The water was originally supplied by the Plenty River; however, the water quality was poor due to stock crossings and pollution from rural towns. The problem was solved by bypassing the Plenty River and diverting water from Wallaby Creek and Silver Creek, both originating in the Great Dividing Range feeding the Goulburn River. This mountain water was captured in the Toorourrong Reservoir system, constructed in 1883–1885, and supplies water to Yan Yean via an aqueduct to this day. During its construction, the nearby neighbourhood Mernda was created and grew rapidly. Morang became South Yan Yean, and later Mernda.

At the time of its completion in 1857, it was the largest artificial reservoir in the world. Photographer Fred Kruger was commissioned by the government to provide images of the extensive works for display at the Colonial and Indian Exhibition of 1886. By 1857, the city of Melbourne had grown to a population of 100,000. The reservoir was inaugurated in the city in 1857 on New Year's Eve.

=== Technical description of the dam ===
The earth-filled dam wall is 10 m high and 963 m long. When full, the resultant reservoir has a storage capacity of 33085 ML and covers 560 ha, drawn from a catchment area of 23 km2. The uncontrolled spillway has a discharge capacity of 12 m3/s. Remedial works to the embankment were completed in 2000.

=== Reservoir ===
The reservoir is sited at an elevation of 183 m AHD, that allows sufficient hydraulic head for the water to be piped throughout the city under gravity.

The region was frequently hit by floods. The reservoir resisted a flood that hit Melbourne in 1923, and became the city's main water emergency resource after the incident. In 1871–72, an arid season led to low water levels in the reservoir and a failure to distribute water throughout the city. During the Second World War, the catchment area was closed for security reasons.
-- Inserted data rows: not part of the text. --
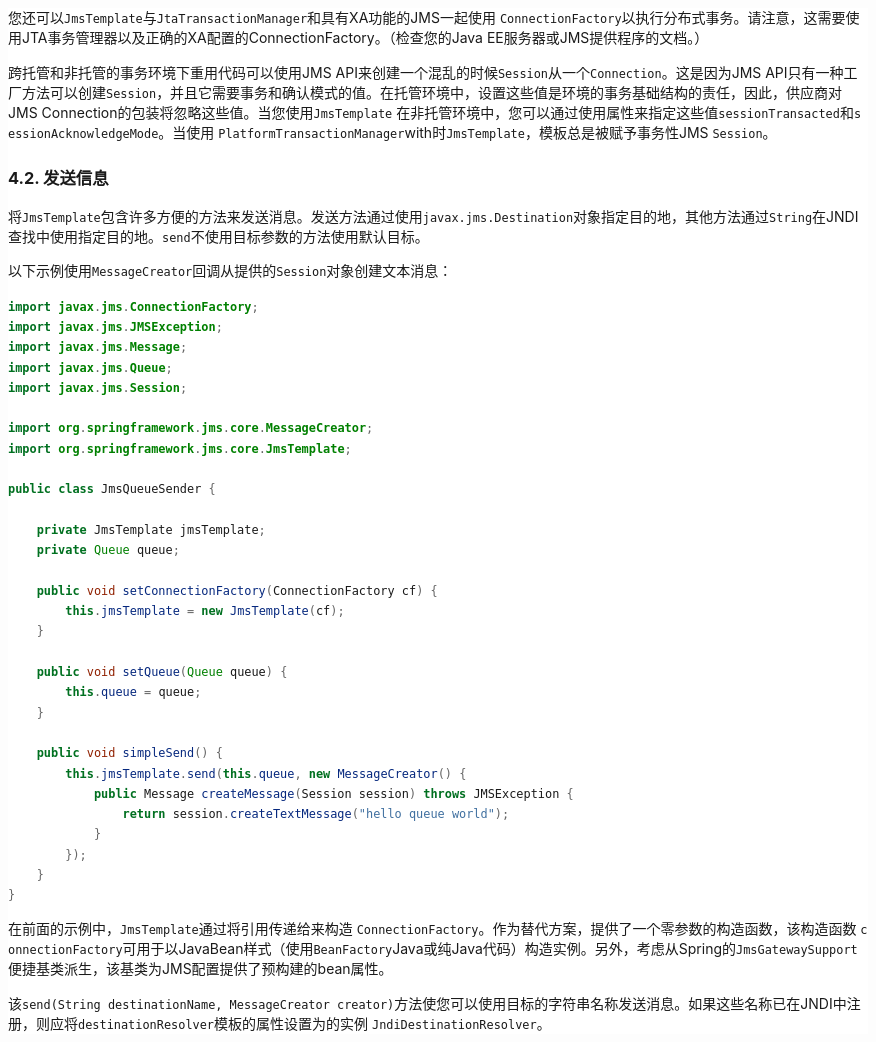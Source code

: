 您还可以`JmsTemplate`与`JtaTransactionManager`和具有XA功能的JMS一起使用 `ConnectionFactory`以执行分布式事务。请注意，这需要使用JTA事务管理器以及正确的XA配置的ConnectionFactory。（检查您的Java EE服务器或JMS提供程序的文档。）

跨托管和非托管的事务环境下重用代码可以使用JMS API来创建一个混乱的时候`Session`从一个`Connection`。这是因为JMS API只有一种工厂方法可以创建`Session`，并且它需要事务和确认模式的值。在托管环境中，设置这些值是环境的事务基础结构的责任，因此，供应商对JMS Connection的包装将忽略这些值。当您使用`JmsTemplate` 在非托管环境中，您可以通过使用属性来指定这些值`sessionTransacted`和`sessionAcknowledgeMode`。当使用 `PlatformTransactionManager`with时`JmsTemplate`，模板总是被赋予事务性JMS `Session`。

### 4.2. 发送信息

将`JmsTemplate`包含许多方便的方法来发送消息。发送方法通过使用`javax.jms.Destination`对象指定目的地，其他方法通过`String`在JNDI查找中使用指定目的地。`send`不使用目标参数的方法使用默认目标。

以下示例使用`MessageCreator`回调从提供的`Session`对象创建文本消息：

```java
import javax.jms.ConnectionFactory;
import javax.jms.JMSException;
import javax.jms.Message;
import javax.jms.Queue;
import javax.jms.Session;

import org.springframework.jms.core.MessageCreator;
import org.springframework.jms.core.JmsTemplate;

public class JmsQueueSender {

    private JmsTemplate jmsTemplate;
    private Queue queue;

    public void setConnectionFactory(ConnectionFactory cf) {
        this.jmsTemplate = new JmsTemplate(cf);
    }

    public void setQueue(Queue queue) {
        this.queue = queue;
    }

    public void simpleSend() {
        this.jmsTemplate.send(this.queue, new MessageCreator() {
            public Message createMessage(Session session) throws JMSException {
                return session.createTextMessage("hello queue world");
            }
        });
    }
}
```

在前面的示例中，`JmsTemplate`通过将引用传递给来构造 `ConnectionFactory`。作为替代方案，提供了一个零参数的构造函数，该构造函数 `connectionFactory`可用于以JavaBean样式（使用`BeanFactory`Java或纯Java代码）构造实例。另外，考虑从Spring的`JmsGatewaySupport`便捷基类派生，该基类为JMS配置提供了预构建的bean属性。

该`send(String destinationName, MessageCreator creator)`方法使您可以使用目标的字符串名称发送消息。如果这些名称已在JNDI中注册，则应将`destinationResolver`模板的属性设置为的实例 `JndiDestinationResolver`。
The adjacent Yan Yean Reservoir Park, administered by Parks Victoria, has picnic areas, barbecue facilities, walking tracks and views of the reservoir and surrounding mountains. Wombats, sea eagles, hawks, ducks and deer inhabit the area.

The wetlands are used by birdwatchers. Species sighted include musk duck, Australasian grebe, great crested grebe, white-faced heron, dusky moorhen, Eurasian coot, Latham's snipe, musk lorikeet, eastern rosella, superb fairywren, red wattlebird, grey butcherbird and grey fantail.